1. In this petition under article 226 of the Constitution, the petitioner has challenged the show cause notice No. SMR.100/75-76 dated 12th March, 1976 (exhibit A), issued by the Commissioner of Commercial Taxes in Karnataka, Bangalore ('Commissioner'), under section 22-A of the Karnataka Sales Tax Act, 1957 ('the Act'), proposing to revise an order dated 5th January, 1976, of the Deputy Commissioner of Commercial Taxes (Appeals), Bangalore Division, Bangalore ('DC'), for the various reasons stated therein.

2. The petitioner has challenged the impugned notice principally on two grounds : (i) that section 22-A of the Act does not confer power of revision on the Commissioner to interfere with an appellate order made by the appellate authority under section 20 of the Act and (ii) that if the construction placed by him on section 22-A of the Act did not find favour with the court, then that provision was violative of article 14 of the Constitution. On these grounds a Division Bench of this Court consisting of Srinivasa Iyengar and Rama Jois, JJ., referred the following questions of law for the opinion of a Full Bench :

'(i) Whether section 22-A of the Karnataka Sales Tax Act, 1957, confers power on the Commissioner to interfere with an order made by an appellate authority under section 20 of the Act

(ii) If the answer to the first question is in the affirmative, whether section 22-A of the Act is void as offending article 14 of the Constitution ?'

A Full Bench of this Court has furnished its opinion on 21st January, 1985 [Mohamed Samiullah v. Commissioner of Commercial Taxes [1986] 61 STC 107 (FB)], against the petitioner on both the questions. In this view, both the grounds urged by the petitioner are liable to be rejected. Sri B. P. Gandhi, the learned counsel for the petitioner, does not dispute this position. But, he still contends that the order made by the DC does not suffer from an error justify the Commissioner to revise the same under section 22-A of the Act. In support of his contention Sri Gandhi strongly relies on a ruling of the Orissa High Court in State of Orissa v. Samsuddin Akbar Khan and Company [1975] 35 STC 179.
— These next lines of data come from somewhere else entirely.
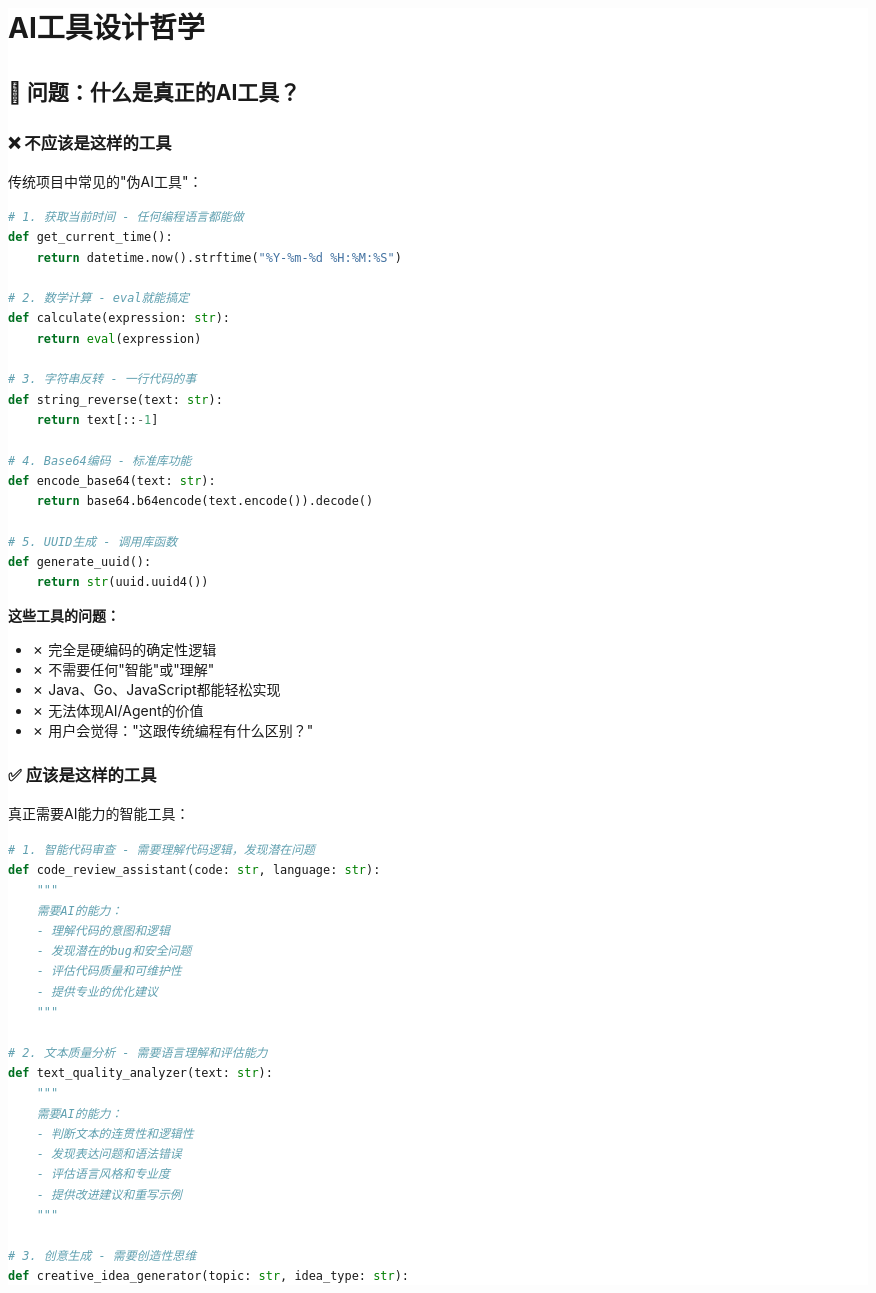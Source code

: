 # AI工具设计哲学

## 🤔 问题：什么是真正的AI工具？

### ❌ 不应该是这样的工具

传统项目中常见的"伪AI工具"：

```python
# 1. 获取当前时间 - 任何编程语言都能做
def get_current_time():
    return datetime.now().strftime("%Y-%m-%d %H:%M:%S")

# 2. 数学计算 - eval就能搞定
def calculate(expression: str):
    return eval(expression)

# 3. 字符串反转 - 一行代码的事
def string_reverse(text: str):
    return text[::-1]

# 4. Base64编码 - 标准库功能
def encode_base64(text: str):
    return base64.b64encode(text.encode()).decode()

# 5. UUID生成 - 调用库函数
def generate_uuid():
    return str(uuid.uuid4())
```

**这些工具的问题：**
- ✗ 完全是硬编码的确定性逻辑
- ✗ 不需要任何"智能"或"理解"
- ✗ Java、Go、JavaScript都能轻松实现
- ✗ 无法体现AI/Agent的价值
- ✗ 用户会觉得："这跟传统编程有什么区别？"

### ✅ 应该是这样的工具

真正需要AI能力的智能工具：

```python
# 1. 智能代码审查 - 需要理解代码逻辑，发现潜在问题
def code_review_assistant(code: str, language: str):
    """
    需要AI的能力：
    - 理解代码的意图和逻辑
    - 发现潜在的bug和安全问题
    - 评估代码质量和可维护性
    - 提供专业的优化建议
    """
    
# 2. 文本质量分析 - 需要语言理解和评估能力
def text_quality_analyzer(text: str):
    """
    需要AI的能力：
    - 判断文本的连贯性和逻辑性
    - 发现表达问题和语法错误
    - 评估语言风格和专业度
    - 提供改进建议和重写示例
    """

# 3. 创意生成 - 需要创造性思维
def creative_idea_generator(topic: str, idea_type: str):
```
3. Sri S. Rajendra Babu, the learned Government Advocate appearing for the respondent, contends that before the Commissioner examines and decides the objections filed by the petitioner, there is no justification for this Court to interfere with the impugned show cause notice.

4. On the very terms of the show cause notice as also in law, it is open to the petitioner to urge before the Commissioner that the order made in his favour by the DC does not justify his interference under section 22-A of the Act. Whether the ruling of the High Court of Orissa in Samsuddin Akbar Khan's case [1975] 35 STC 179 has relevance or not has necessarily to be examined and decided by the Commissioner. But, before that there is no justification for this Court to interfere with the same, particularly when any adverse order to be made by the Commissioner is challengeable before this Court in an appeal. We are, therefore, of the view that this is not a fit case for our interference at this stage.

5. Sri Babu suggests that the petitioner or his counsel be directed to appear before the Commissioner on 16th February, 1985, and represent his case. Sri Gandhi who is representing the petitioner before the Commissioner has no objection to appear before him on 16th February, 1985, and argue his client's case on merits. We consider it proper to issue appropriate directions in this behalf.

6. In the light of our above discussion, we make the following orders and directions :

(i) We dismiss this writ petition and discharge the rule issued in the case. But, this should not be understood by the Commissioner as this Court expressing its opinion on merits except on matters that are concluded by this order.

(ii) We direct the petitioner to appear before the Commissioner in person or through his counsel on 16th February, 1985, and take further orders from him for the further progress of the case.

7. The writ petition is disposed of in the above terms. But, in the circumstances of the case, we direct the parties to bear their own costs.

8. Let this order be communicated to the respondent within 10 days from this day.